→ Task brief
From the listing below, copy each line that holds "basics".

→ Input data
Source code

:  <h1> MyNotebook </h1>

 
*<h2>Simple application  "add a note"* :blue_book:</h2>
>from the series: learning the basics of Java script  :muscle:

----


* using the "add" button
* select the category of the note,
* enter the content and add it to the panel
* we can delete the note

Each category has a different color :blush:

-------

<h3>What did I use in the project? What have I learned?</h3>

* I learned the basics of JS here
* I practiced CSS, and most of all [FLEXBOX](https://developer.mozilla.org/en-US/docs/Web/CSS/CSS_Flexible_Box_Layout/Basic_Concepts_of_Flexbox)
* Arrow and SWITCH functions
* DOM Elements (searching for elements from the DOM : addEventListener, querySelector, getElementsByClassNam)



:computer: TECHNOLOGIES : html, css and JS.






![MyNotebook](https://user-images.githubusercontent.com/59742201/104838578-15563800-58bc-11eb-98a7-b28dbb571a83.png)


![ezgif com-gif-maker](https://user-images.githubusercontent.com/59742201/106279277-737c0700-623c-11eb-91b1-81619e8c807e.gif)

---

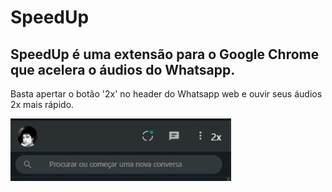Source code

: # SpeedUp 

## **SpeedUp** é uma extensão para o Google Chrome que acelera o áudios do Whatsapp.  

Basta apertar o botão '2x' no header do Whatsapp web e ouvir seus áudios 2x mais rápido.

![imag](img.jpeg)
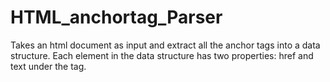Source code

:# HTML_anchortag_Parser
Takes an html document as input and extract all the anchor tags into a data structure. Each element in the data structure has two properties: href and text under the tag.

--

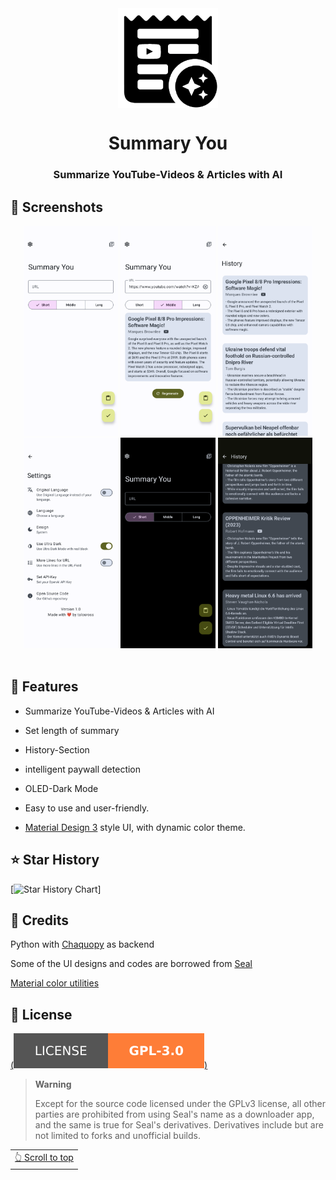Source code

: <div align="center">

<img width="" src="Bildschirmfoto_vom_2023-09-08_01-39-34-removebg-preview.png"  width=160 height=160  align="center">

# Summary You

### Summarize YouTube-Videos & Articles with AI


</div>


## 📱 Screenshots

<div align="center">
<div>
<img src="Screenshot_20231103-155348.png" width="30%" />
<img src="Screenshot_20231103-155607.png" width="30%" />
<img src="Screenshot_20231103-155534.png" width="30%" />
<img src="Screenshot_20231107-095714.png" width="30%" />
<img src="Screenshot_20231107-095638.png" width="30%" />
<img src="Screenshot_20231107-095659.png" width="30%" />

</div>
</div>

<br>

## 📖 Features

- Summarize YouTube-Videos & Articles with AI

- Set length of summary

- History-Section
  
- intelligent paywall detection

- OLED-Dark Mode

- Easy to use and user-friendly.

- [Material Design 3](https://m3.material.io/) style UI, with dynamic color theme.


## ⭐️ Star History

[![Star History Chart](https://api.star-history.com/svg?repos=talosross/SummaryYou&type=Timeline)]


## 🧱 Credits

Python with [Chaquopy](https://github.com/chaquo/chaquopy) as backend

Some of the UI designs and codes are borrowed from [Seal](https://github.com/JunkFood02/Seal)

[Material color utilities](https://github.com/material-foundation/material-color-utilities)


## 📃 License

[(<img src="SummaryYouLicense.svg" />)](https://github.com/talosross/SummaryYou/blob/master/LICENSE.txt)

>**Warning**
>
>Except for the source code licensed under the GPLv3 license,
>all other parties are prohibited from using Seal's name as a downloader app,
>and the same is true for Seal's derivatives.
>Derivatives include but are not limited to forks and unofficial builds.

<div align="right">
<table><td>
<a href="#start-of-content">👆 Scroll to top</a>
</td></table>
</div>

→ Response to this task
>from the series: learning the basics of Java script  :muscle:
* I learned the basics of JS here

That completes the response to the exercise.